**Action item**
Copy each line of the entries that includes the word "nature".

Dataset entries:
★ ★ ★ ★

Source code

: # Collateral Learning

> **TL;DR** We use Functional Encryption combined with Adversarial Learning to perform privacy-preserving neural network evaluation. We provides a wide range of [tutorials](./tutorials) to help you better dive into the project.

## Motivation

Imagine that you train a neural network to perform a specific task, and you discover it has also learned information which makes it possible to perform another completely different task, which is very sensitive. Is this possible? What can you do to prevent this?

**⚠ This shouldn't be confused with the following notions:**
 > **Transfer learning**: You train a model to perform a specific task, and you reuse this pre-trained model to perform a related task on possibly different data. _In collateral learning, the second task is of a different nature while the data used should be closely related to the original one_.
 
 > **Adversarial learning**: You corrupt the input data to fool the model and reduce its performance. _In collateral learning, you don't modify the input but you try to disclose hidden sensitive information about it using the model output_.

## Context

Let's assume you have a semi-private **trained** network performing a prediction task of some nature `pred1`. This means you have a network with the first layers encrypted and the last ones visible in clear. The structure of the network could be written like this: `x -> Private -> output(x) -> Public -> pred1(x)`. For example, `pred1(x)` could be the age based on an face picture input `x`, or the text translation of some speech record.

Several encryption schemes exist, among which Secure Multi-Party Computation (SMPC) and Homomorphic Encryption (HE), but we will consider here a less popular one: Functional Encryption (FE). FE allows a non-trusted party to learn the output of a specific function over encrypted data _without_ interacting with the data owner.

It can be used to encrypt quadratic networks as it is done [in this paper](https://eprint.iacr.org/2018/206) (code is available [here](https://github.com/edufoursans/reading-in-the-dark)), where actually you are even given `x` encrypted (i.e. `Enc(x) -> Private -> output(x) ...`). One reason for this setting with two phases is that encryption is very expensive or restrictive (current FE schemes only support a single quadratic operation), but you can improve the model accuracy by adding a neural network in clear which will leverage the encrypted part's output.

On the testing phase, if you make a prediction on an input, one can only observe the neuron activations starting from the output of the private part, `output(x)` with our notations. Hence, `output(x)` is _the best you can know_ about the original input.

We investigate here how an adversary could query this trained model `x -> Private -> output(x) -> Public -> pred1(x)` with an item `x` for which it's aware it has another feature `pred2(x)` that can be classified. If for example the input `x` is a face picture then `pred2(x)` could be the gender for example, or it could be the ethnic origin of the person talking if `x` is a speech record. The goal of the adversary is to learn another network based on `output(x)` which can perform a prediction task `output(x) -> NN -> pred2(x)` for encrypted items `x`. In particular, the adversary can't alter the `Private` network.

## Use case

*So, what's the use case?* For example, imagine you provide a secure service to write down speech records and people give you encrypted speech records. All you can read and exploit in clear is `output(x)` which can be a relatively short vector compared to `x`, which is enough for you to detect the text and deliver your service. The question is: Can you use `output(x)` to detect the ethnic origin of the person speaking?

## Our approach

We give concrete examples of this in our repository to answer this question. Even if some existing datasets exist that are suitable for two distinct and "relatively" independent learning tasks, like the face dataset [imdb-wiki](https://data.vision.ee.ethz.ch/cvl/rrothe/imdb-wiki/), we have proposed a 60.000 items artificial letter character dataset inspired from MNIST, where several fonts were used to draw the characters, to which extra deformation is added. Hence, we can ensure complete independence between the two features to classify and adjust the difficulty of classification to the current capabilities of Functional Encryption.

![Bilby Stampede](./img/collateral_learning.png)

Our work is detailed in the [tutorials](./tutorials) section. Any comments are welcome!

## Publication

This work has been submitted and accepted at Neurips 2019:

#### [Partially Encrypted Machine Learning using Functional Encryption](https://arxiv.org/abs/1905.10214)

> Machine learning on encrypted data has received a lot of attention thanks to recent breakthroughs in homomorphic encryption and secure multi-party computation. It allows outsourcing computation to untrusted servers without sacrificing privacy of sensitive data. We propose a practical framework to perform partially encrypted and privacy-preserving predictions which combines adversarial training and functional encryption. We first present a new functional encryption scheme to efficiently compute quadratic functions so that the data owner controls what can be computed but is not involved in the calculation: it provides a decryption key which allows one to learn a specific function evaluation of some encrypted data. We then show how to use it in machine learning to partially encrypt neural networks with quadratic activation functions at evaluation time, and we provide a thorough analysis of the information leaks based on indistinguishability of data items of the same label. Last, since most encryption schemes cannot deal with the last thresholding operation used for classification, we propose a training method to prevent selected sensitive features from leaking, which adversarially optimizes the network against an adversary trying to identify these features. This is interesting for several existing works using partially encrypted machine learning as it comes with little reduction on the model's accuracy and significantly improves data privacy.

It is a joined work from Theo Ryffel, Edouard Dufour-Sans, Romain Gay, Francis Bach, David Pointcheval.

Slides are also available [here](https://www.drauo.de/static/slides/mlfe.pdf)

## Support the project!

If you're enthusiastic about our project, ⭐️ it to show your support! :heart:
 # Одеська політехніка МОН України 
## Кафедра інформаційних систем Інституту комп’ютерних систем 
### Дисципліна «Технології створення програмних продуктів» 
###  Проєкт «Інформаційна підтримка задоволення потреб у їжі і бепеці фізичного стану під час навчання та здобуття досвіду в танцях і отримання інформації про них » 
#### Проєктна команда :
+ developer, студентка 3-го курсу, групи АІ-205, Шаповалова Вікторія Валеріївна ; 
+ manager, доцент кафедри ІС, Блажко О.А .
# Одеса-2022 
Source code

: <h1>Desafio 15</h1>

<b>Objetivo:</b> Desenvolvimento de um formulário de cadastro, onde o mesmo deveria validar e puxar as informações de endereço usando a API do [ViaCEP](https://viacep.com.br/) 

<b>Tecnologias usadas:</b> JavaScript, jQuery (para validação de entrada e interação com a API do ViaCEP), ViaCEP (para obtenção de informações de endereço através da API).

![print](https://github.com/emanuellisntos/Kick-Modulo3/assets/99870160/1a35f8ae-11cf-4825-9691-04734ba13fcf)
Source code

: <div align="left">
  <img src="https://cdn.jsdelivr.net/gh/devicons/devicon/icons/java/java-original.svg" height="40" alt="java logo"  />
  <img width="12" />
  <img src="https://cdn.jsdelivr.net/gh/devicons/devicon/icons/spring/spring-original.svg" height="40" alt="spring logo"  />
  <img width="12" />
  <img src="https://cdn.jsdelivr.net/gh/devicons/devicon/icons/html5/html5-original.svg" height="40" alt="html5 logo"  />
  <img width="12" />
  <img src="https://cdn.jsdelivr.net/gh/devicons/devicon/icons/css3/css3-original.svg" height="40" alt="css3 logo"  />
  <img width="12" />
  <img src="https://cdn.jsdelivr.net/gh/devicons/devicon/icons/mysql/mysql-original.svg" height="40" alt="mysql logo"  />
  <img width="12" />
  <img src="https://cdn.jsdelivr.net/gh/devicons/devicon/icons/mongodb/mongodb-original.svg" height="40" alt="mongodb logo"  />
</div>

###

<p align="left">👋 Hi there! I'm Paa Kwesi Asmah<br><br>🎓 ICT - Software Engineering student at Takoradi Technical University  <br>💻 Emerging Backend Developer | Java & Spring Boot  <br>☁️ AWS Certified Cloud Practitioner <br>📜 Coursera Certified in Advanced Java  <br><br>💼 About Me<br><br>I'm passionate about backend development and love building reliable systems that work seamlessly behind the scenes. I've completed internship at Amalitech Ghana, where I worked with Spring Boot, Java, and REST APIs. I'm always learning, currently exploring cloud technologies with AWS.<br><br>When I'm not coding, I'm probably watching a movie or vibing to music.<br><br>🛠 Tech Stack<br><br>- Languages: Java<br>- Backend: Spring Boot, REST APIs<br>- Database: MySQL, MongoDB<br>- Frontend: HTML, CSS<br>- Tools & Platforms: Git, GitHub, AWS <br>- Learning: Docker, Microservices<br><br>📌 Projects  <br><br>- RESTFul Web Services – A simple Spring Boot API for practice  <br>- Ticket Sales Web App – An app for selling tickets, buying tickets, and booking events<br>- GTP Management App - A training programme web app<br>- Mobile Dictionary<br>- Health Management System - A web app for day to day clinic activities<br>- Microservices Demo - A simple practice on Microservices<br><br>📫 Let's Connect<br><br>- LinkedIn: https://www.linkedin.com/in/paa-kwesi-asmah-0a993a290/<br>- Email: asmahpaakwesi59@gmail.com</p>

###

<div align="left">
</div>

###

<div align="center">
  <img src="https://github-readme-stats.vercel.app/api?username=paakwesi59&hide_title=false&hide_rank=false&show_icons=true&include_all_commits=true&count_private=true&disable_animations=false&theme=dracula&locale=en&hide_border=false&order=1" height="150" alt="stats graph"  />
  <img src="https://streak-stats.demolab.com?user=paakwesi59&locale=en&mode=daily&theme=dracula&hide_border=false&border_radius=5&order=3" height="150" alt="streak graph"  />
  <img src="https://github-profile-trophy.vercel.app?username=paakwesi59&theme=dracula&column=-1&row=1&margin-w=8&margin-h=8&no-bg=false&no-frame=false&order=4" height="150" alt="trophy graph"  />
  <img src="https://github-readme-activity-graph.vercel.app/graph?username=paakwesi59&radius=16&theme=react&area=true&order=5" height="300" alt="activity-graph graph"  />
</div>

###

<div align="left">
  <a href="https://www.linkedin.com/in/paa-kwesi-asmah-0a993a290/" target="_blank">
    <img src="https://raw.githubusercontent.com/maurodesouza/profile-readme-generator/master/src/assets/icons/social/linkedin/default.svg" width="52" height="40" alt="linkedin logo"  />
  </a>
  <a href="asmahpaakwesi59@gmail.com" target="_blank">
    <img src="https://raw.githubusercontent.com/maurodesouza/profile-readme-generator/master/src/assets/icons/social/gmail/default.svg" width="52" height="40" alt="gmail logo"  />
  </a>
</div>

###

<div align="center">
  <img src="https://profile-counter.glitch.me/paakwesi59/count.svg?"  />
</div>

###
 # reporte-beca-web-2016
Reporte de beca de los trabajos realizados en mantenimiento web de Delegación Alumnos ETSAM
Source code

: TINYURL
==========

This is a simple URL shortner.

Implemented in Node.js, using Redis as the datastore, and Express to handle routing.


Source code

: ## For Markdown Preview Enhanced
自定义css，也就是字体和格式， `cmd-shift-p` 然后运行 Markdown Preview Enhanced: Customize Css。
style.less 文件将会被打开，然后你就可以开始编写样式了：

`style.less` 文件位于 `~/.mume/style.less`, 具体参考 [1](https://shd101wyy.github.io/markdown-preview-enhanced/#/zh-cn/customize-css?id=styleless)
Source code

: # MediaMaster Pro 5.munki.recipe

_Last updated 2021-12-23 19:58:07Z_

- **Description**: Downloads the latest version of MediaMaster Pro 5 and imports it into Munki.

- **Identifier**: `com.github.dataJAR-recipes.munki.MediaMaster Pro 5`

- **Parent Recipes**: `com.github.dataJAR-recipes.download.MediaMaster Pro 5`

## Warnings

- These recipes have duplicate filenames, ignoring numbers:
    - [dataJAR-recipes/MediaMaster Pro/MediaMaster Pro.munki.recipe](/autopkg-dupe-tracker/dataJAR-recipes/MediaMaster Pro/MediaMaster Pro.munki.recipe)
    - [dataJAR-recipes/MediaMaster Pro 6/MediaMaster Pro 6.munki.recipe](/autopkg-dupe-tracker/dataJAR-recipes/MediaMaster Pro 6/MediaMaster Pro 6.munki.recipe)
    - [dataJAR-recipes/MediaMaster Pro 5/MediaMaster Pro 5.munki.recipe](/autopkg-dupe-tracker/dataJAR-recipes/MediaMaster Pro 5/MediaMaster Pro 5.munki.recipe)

★ ★ ★ ★

**Response to this exercise**
 > **Transfer learning**: You train a model to perform a specific task, and you reuse this pre-trained model to perform a related task on possibly different data. _In collateral learning, the second task is of a different nature while the data used should be closely related to the original one_.
Let's assume you have a semi-private **trained** network performing a prediction task of some nature `pred1`. This means you have a network with the first layers encrypted and the last ones visible in clear. The structure of the network could be written like this: `x -> Private -> output(x) -> Public -> pred1(x)`. For example, `pred1(x)` could be the age based on an face picture input `x`, or the text translation of some speech record.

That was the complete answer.